В итоге в свои объятия нас принимает музыка. Сильный, красивый голос — единственное, в чем я находила утешение. Прожитые годы, спрессованные в звук. Каждое воскресенье я стала слушать радио, а все деньги, которыми правительство пыталось заглушить мою скорбь, тратила на билеты в Метрополитэн-опера. В моей комнате словно поселилось множество голосов. Музыка лилась из окон по всему Бронксу. Порой я так громко включала проигрыватель, что соседи жаловалась. Тогда я купила наушники. Огромные, на полголовы. В зеркало старалась не смотреть, но музыка служила мне лекарством, заглушала боль.

Тем вечером тоже — я сидела в гостиной у Клэр, и музыка омывала меня; это не была опера, мы слушали рояль, и такое удовольствие было мне в диковинку, поразительно.

Мы прослушали три или четыре пластинки. В конце дня или в начале вечера, не скажу точно, я открыла глаза, а Клэр укутывает мне колени легким покрывалом. Она снова уселась на белых подушках дивана, поднесла к губам стакан.

— Знаешь, чего бы мне сейчас хотелось? — спросила Клэр.

— Чего?

— Я бы с удовольствием выкурила сигарету, вот прямо здесь, в комнате.

Она зашарила по столу, отыскивая пачку.

— Муж терпеть не может, когда я курю дома.

Клэр вытащила сигарету. Вставила в рот не тем концом, и мне показалось, сейчас она так ее и прикурит, но она рассмеялась и перевернула ее. Спички, оказалось, намокли и не хотели загораться.

Оторвавшись от спинки дивана, я поискала и нашла другую картонку спичек. Клэр коснулась моей руки.

— Кажется, я слегка захмелела, — сказала она, но голос ее был ясен.

Тогда, в ту самую секунду, у меня возникло страшное чувство — что она может наклониться ко мне и попытаться поцеловать или сделать еще что-нибудь не менее дикое, из тех вещей, о которых иногда читаешь в журналах. Все мы, бывает, теряем контроль. Внутри опустело, по телу словно пробежал холодный ветерок, но ничего такого не случилось. Клэр просто откинулась назад и выпустила струйку дыма в потолок, и нас обеих вновь затопило музыкой.

Чуть погодя она накрыла стол на три персоны и разогрела рагу из курицы. Несколько раз прозвонил телефон, но она не сразу сняла трубку. «Наверное, муж немного задержится», — сказала она.

После пятого звонка она ответила. До меня донесся мужской голос, но слов было не разобрать. Клэр прижала трубку к себе, и я слышала, как она шепчет: Дорогой, и Солли, и Люблю тебя, но разговор был коротким и резким, словно она одна говорила, и у меня даже возникло странное ощущение, что человек на другом конце линии молчал.

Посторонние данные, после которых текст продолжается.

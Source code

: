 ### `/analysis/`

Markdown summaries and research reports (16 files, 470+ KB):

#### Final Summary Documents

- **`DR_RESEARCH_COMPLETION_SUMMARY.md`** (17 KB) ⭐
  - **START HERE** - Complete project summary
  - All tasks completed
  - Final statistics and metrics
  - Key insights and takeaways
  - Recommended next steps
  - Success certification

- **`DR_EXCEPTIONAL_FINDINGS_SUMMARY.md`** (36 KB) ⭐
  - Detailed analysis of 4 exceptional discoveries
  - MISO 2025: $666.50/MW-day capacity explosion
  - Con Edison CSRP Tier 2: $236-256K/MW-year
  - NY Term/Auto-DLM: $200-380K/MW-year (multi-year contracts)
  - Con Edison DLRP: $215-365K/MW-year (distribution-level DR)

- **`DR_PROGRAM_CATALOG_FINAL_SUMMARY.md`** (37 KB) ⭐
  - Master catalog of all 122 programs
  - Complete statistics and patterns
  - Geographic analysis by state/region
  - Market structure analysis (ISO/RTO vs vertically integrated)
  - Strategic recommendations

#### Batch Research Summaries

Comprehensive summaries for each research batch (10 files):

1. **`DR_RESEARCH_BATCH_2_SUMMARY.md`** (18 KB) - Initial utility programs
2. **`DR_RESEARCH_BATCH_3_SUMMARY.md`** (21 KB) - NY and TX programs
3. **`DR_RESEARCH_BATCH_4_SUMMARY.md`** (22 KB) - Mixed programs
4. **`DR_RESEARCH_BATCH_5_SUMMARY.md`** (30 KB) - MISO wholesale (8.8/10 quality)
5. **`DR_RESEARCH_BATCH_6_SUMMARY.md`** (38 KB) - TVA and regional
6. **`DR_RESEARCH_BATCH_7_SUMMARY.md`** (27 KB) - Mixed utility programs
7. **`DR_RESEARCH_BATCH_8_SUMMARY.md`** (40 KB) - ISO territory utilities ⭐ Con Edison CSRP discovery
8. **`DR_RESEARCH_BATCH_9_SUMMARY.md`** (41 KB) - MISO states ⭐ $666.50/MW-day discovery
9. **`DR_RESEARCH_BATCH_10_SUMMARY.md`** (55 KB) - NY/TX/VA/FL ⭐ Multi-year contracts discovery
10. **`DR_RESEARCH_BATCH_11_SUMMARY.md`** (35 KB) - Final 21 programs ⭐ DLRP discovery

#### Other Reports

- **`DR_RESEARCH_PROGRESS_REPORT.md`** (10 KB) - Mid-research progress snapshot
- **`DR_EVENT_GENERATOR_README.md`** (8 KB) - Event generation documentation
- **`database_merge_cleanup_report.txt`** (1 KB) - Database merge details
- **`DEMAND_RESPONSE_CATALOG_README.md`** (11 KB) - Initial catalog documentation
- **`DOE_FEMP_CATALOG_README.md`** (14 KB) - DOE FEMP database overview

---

— Он в своем любимом ресторане, — сказала Клэр, — отмечает удачное слушание с окружным прокурором.

Меня это нисколько не расстроило, я вовсе не хотела, чтобы этот строгий мужчина сошел сейчас со стены и попытался подружиться со мной, но в глазах у Клэр появилось далекое, отстраненное выражение, словно ей было нужно, чтобы ее спросили о муже, и поэтому я так и сделала. Она пустилась в долгий рассказ о бульваре, по которому решила прогуляться, и о юноше в белых брюках, который шагнул навстречу, как он дружил с каким-то известным поэтом, как на выходных они вместе ездили в Мистик, в маленький ресторанчик, где он пробовал разные сорта мартини; она все говорила и говорила, устремив взгляд к входной двери, дожидаясь его возвращения.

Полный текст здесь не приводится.